TASK REQUIREMENTS
Lines from the records below that contain the word "华为公司" are to be copied out.

★ ★ ★ ★ ★

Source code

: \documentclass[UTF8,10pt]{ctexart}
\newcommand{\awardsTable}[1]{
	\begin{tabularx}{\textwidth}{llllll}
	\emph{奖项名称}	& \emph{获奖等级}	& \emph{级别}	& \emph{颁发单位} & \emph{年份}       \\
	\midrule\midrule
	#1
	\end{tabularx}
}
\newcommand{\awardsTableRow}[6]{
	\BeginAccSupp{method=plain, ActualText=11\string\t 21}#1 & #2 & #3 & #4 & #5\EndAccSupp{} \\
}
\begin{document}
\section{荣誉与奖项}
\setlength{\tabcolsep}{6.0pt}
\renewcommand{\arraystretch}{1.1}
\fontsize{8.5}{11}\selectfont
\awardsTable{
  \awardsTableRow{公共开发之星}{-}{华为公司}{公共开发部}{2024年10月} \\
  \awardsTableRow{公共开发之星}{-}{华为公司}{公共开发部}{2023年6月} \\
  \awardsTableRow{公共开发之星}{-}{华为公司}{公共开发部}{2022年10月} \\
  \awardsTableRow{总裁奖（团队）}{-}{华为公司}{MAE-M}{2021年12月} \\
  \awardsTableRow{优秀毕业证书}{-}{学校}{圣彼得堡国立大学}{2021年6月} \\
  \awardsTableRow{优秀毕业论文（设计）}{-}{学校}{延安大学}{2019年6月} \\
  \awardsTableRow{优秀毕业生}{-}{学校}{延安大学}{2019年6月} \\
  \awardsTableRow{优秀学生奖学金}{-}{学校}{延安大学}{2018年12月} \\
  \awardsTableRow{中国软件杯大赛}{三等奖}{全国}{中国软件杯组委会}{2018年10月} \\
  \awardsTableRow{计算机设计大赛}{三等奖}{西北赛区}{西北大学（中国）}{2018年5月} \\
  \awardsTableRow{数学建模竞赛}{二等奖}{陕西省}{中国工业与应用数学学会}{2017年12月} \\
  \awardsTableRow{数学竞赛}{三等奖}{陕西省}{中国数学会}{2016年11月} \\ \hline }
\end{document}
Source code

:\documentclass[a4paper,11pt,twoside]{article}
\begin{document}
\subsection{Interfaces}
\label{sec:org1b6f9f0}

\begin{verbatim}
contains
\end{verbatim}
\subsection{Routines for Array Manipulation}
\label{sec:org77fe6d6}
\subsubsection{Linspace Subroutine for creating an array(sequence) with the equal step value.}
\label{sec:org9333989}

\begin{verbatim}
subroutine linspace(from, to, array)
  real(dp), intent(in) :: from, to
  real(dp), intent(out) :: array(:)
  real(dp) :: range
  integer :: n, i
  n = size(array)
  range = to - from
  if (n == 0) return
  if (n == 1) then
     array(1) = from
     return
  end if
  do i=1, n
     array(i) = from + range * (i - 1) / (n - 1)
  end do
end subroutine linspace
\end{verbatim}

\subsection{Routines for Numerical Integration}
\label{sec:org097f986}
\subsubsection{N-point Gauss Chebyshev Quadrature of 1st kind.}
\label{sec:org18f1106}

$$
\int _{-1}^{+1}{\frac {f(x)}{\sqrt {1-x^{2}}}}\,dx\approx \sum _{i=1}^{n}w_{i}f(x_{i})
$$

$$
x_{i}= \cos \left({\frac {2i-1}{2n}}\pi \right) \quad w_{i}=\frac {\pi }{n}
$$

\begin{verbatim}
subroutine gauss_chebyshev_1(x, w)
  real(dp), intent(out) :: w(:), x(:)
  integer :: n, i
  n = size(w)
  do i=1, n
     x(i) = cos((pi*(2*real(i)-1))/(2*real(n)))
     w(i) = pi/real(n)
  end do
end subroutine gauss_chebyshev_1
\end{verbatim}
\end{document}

★ ★ ★ ★ ★

RESULT
  \awardsTableRow{公共开发之星}{-}{华为公司}{公共开发部}{2024年10月} \\
  \awardsTableRow{公共开发之星}{-}{华为公司}{公共开发部}{2023年6月} \\
  \awardsTableRow{公共开发之星}{-}{华为公司}{公共开发部}{2022年10月} \\
  \awardsTableRow{总裁奖（团队）}{-}{华为公司}{MAE-M}{2021年12月} \\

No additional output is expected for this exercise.